Online gradient descent has low regret: a one-ish-liner

07 Feb, 2024

This post is a bit silly in that this is an obviously well-known result, but I've never seen a direct proof of this that did not at least introduce some additional notation. This proof was particularly enlightening to me in understanding 'why does OCO work', at least, much more so than the standard "follow the regularized leader" proofs (such as those found here) or more 'direct', but magical proofs, such as the one found here. If you're familiar with OCO already, you can scroll directly down to the almost-two-liner proof.

Online convex optimization

The main setting of online convex optimization is as follows. We have two players, us, and an adversary.
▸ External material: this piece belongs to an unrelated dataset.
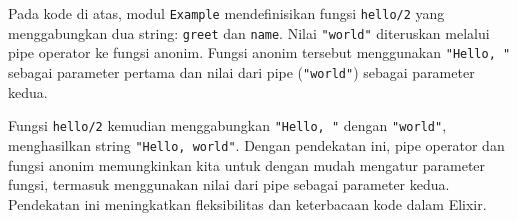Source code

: Pada kode di atas, modul \texttt{Example} mendefinisikan fungsi \texttt{hello/2} yang menggabungkan dua string: \texttt{greet} dan \texttt{name}. Nilai \texttt{"world"} diteruskan melalui pipe operator ke fungsi anonim. Fungsi anonim tersebut menggunakan \texttt{"Hello, "} sebagai parameter pertama dan nilai dari pipe (\texttt{"world"}) sebagai parameter kedua. 

Fungsi \texttt{hello/2} kemudian menggabungkan \texttt{"Hello, "} dengan \texttt{"world"}, menghasilkan string \texttt{"Hello, world"}. Dengan pendekatan ini, pipe operator dan fungsi anonim memungkinkan kita untuk dengan mudah mengatur parameter fungsi, termasuk menggunakan nilai dari pipe sebagai parameter kedua. Pendekatan ini meningkatkan fleksibilitas dan keterbacaan kode dalam Elixir.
The game proceeds in $T$ rounds. At each round $t$ we have to choose a move $x_{t} \in 𝐑^{n}$ , and the adversary, after observing our move, gets to then choose some (convex) loss $f_{t} : 𝐑^{n} \to 𝐑$ such that we incur a penalty $f_{t} (x_{t})$ for having played move $x_{t}$ .

After this game is over, we then compare our score, which is the sum of all of the losses over the $T$ rounds, to the best possible fixed strategy, which we call $x^{⋆} \in 𝐑^{n}$ :

R = \sum_{t = 1}^{T} f_{t} (x_{t}) - \sum_{t = 1}^{T} f_{t} (x^{⋆}) .

This $R$ is called the regret and the best possible fixed strategy, $x^{⋆}$ , is, of course, the one that minimizes the sum of all losses:

x^{⋆} \in {a r g m i n}_{x} (\sum_{t = 1}^{T} f_{t} (x)),

had we known the losses $f_{t}$ in advance.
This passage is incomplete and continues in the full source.